Fitch Ratings Inc. lowered its credit ratings on Newport Beach-based Pacific Life Insurance Co. and its parent company and predicts more investment losses for the life insurer.
New York-based Fitch took Pacific Life and its parent down a notch in its general ratings and for specific debt the company has out.
Fitch’s new ratings for Pacific Life still are well within what is considered investment grade or high quality.
Pacific LifeCorp, a holding company for Pacific Life Insurance, saw its long-term issuer default rating drop to “A-“ from “A.”
The company said it lowered its ratings because of the prospect of weaker earnings, added debt and the prospect of investment losses.
Pacific Life is the county’s largest privately held company with yearly revenue of $5.2 billion.
The company offers life insurance policies and investments for individuals and companies, counting more than half of the 100 largest U.S. companies as customers.
It also runs Aviation Capital Group, which leases jets to airlines.
Premiums collected make Pacific Life a big investor in stocks, bonds and other assets.
Fitch said it expects “continued deterioration in the commercial real estate market,” which could impact Pacific Life’s investments.
Pacific Life holds owns commercial real estate as well as bonds based on commercial real estate mortgages.
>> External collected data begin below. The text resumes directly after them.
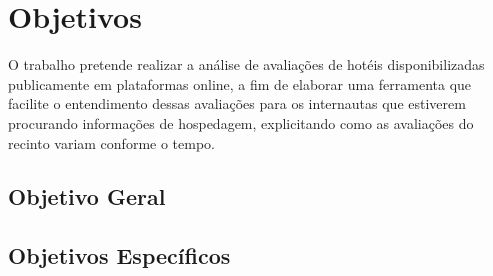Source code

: \chapter{Objetivos}\label{cap:objetivos}

O trabalho pretende realizar a análise de avaliações de hotéis disponibilizadas publicamente em plataformas online, a fim de elaborar uma ferramenta que facilite o entendimento dessas avaliações para os internautas que estiverem procurando informações de hospedagem, explicitando como as avaliações do recinto variam conforme o tempo.

\section{Objetivo Geral}


\section{Objetivos Específicos}


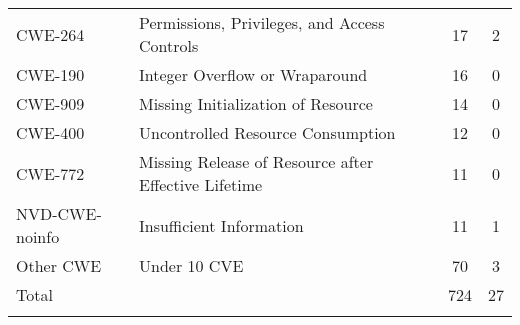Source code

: \begin{table}[t]
{\begin{tabular}{llcc}
      CWE-264 	&Permissions, Privileges, and Access Controls	&17	&2\\
      CWE-190 	&Integer Overflow or Wraparound	&16	&0\\
      CWE-909 	&Missing Initialization of Resource	&14	&0\\
      CWE-400 	&Uncontrolled Resource Consumption	&12	&0\\
      CWE-772 	&Missing Release of Resource after Effective Lifetime	&11	&0\\
      NVD-CWE-noinfo 	&Insufficient Information	&11	&1\\
      \hline \noalign{\smallskip}
      Other CWE & Under 10 CVE & 70&3\\
      \hline \noalign{\smallskip}
      Total & & 724 & 27\\
      \hline \noalign{\smallskip}

    \end{tabular}
  }
    \label{tb:kernel_vulnerability_affection}
  \end{table}
  
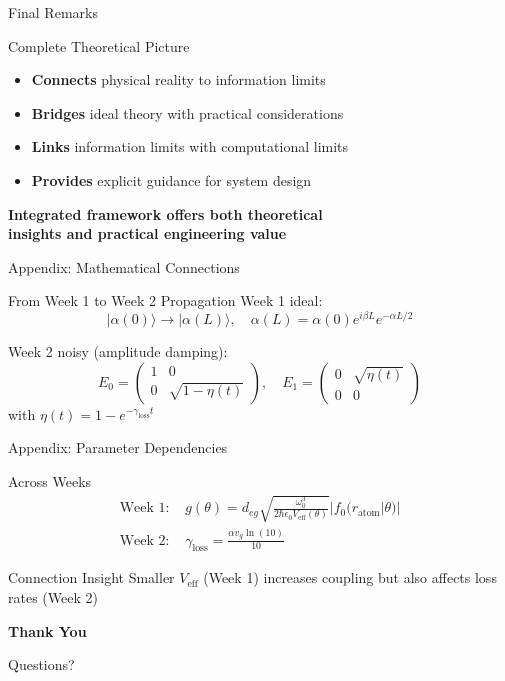 \documentclass{beamer}
\theoremstyle{definition}
\theoremstyle{plain}
\begin{document}
\begin{frame}{Final Remarks}
    \begin{block}{Complete Theoretical Picture}
        \begin{itemize}
            \item \textbf{Connects} physical reality to information limits
            \item \textbf{Bridges} ideal theory with practical considerations
            \item \textbf{Links} information limits with computational limits
            \item \textbf{Provides} explicit guidance for system design
        \end{itemize}
    \end{block}
    
    \vspace{0.5cm}
    
    \centering
    \Large
    \textbf{Integrated framework offers both theoretical \\ insights and practical engineering value}
\end{frame}

\appendix
\begin{frame}{Appendix: Mathematical Connections}
    \begin{block}{From Week 1 to Week 2 Propagation}
        Week 1 ideal:
        \[
        |\alpha(0)\rangle \to |\alpha(L)\rangle, \quad \alpha(L) = \alpha(0)e^{i\beta L}e^{-\alpha L/2}
        \]
        
        Week 2 noisy (amplitude damping):
        \[
        E_0 = \begin{pmatrix} 1 & 0 \\ 0 & \sqrt{1-\eta(t)} \end{pmatrix}, \quad E_1 = \begin{pmatrix} 0 & \sqrt{\eta(t)} \\ 0 & 0 \end{pmatrix}
        \]
        with $\eta(t) = 1 - e^{-\gamma_{\text{loss}}t}$
    \end{block}
\end{frame}

\begin{frame}{Appendix: Parameter Dependencies}
    \begin{block}{Across Weeks}
        \small
        \begin{align*}
            \text{Week 1: } & g(\theta) = d_{eg}\sqrt{\frac{\omega_0^3}{2\hbar\epsilon_0 V_{\text{eff}}(\theta)}} |f_0(r_{\text{atom}}|\theta)| \\
            \text{Week 2: } & \gamma_{\text{loss}} = \frac{\alpha v_g \ln(10)}{10}
        \end{align*}
    \end{block}
    
    \begin{block}{Connection Insight}
        Smaller $V_{\text{eff}}$ (Week 1) increases coupling but also affects loss rates (Week 2)
    \end{block}
\end{frame}

\begin{frame}
    \centering
    \Huge
    \textbf{Thank You}
    
    \vspace{1cm}
    
    \large
    Questions?
\end{frame}
\end{document}
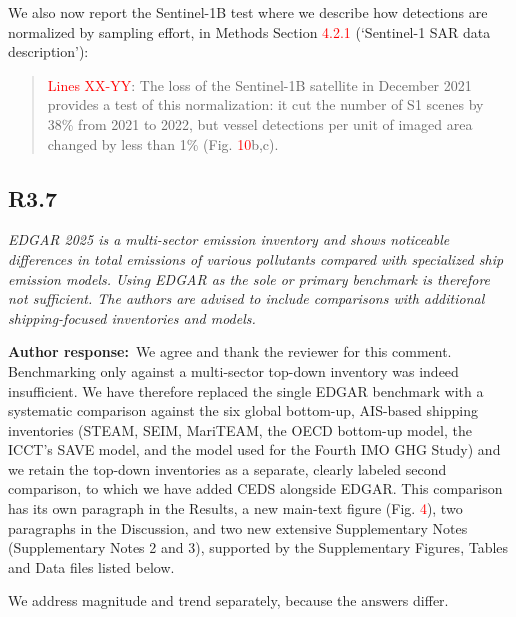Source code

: \documentclass[11pt]{article}
\newcommand{\point}[1]{\subsection*{\normalfont\bfseries #1}}
\newcommand{\response}{\par\medskip\noindent%
  \textbf{\textcolor{respblue}{Author response:}}\ }
\begin{document}
We also now report the Sentinel-1B test where we describe how detections are normalized by sampling effort, in Methods Section \textcolor{red}{4.2.1} (`Sentinel-1 SAR data description'):

\begin{quote}
\textcolor{red}{Lines XX-YY}: The loss of the Sentinel-1B satellite in December 2021 provides a test of this normalization: it cut the number of S1 scenes by 38\% from 2021 to 2022, but vessel detections per unit of imaged area changed by less than 1\% (Fig. \textcolor{red}{10}b,c).
\end{quote}

\point{R3.7}

\begin{refquote}\itshape
EDGAR 2025 is a multi-sector emission inventory and shows noticeable differences in total emissions of various pollutants compared with specialized ship emission models. Using EDGAR as the sole or primary benchmark is therefore not sufficient. The authors are advised to include comparisons with additional shipping-focused inventories and models.
\end{refquote}

\response We agree and thank the reviewer for this comment. Benchmarking only against a multi-sector top-down inventory was indeed insufficient. We have therefore replaced the single EDGAR benchmark with a systematic comparison against the six global bottom-up, AIS-based shipping inventories (STEAM, SEIM, MariTEAM, the OECD bottom-up model, the ICCT's SAVE model, and the model used for the Fourth IMO GHG Study) and we retain the top-down inventories as a separate, clearly labeled second comparison, to which we have added CEDS alongside EDGAR. This comparison has its own paragraph in the Results, a new main-text figure (Fig. \textcolor{red}{4}), two paragraphs in the Discussion, and two new extensive Supplementary Notes (Supplementary Notes 2 and 3), supported by the Supplementary Figures, Tables and Data files listed below.

We address magnitude and trend separately, because the answers differ.
\end{document}
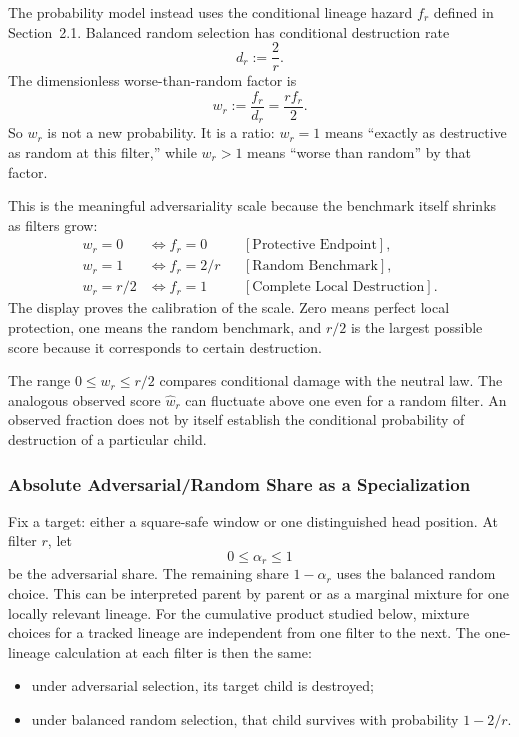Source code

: The probability model instead uses the conditional lineage hazard $f_r$ defined in Section~2.1. Balanced random selection has conditional destruction rate
\begin{equation*}
d_r:=\frac2r.
\end{equation*}
The dimensionless worse-than-random factor is
\begin{equation*}
w_r
:=\frac{f_r}{d_r}
=\frac{rf_r}{2}.
\end{equation*}
So $w_r$ is not a new probability. It is a ratio: $w_r=1$ means ``exactly as destructive as random at this filter,'' while $w_r>1$ means ``worse than random'' by that factor.

This is the meaningful adversariality scale because the benchmark itself shrinks as filters grow:
\begin{equation*}
\begin{aligned}
w_r=0
&\Longleftrightarrow f_r=0
&&[\text{Protective Endpoint}],\\
w_r=1
&\Longleftrightarrow f_r=2/r
&&[\text{Random Benchmark}],\\
w_r=r/2
&\Longleftrightarrow f_r=1
&&[\text{Complete Local Destruction}].
\end{aligned}
\end{equation*}
The display proves the calibration of the scale. Zero means perfect local protection, one means the random benchmark, and $r/2$ is the largest possible score because it corresponds to certain destruction.

The range $0\le w_r\le r/2$ compares conditional damage with the neutral law. The analogous observed score $\widehat w_r$ can fluctuate above one even for a random filter. An observed fraction does not by itself establish the conditional probability of destruction of a particular child.
\subsubsection*{Absolute Adversarial/Random Share as a Specialization}
Fix a target: either a square-safe window or one distinguished head position. At filter $r$, let
\begin{equation*}
0\le \alpha_r\le 1
\end{equation*}
be the adversarial share. The remaining share $1-\alpha_r$ uses the balanced random choice.
This can be interpreted parent by parent or as a marginal mixture for one locally relevant lineage. For the cumulative product studied below, mixture choices for a tracked lineage are independent from one filter to the next. The one-lineage calculation at each filter is then the same:
\begin{itemize}
\item under adversarial selection, its target child is destroyed;
\item under balanced random selection, that child survives with probability $1-2/r$.
\end{itemize}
It also holds bonds based on home loans.
The company could see investment losses of $345 million to $545 million this year, according to Fitch.
In 2007 and 2008, Pacific Life lost about $13 billion in investments.
It now has about $90 billion in assets.
Fitch called its investment loss scenario for 2010 “manageable.”
Pacific Life’s “liquidity appears sound both from a holding company and insurance operating company perspective,” it said.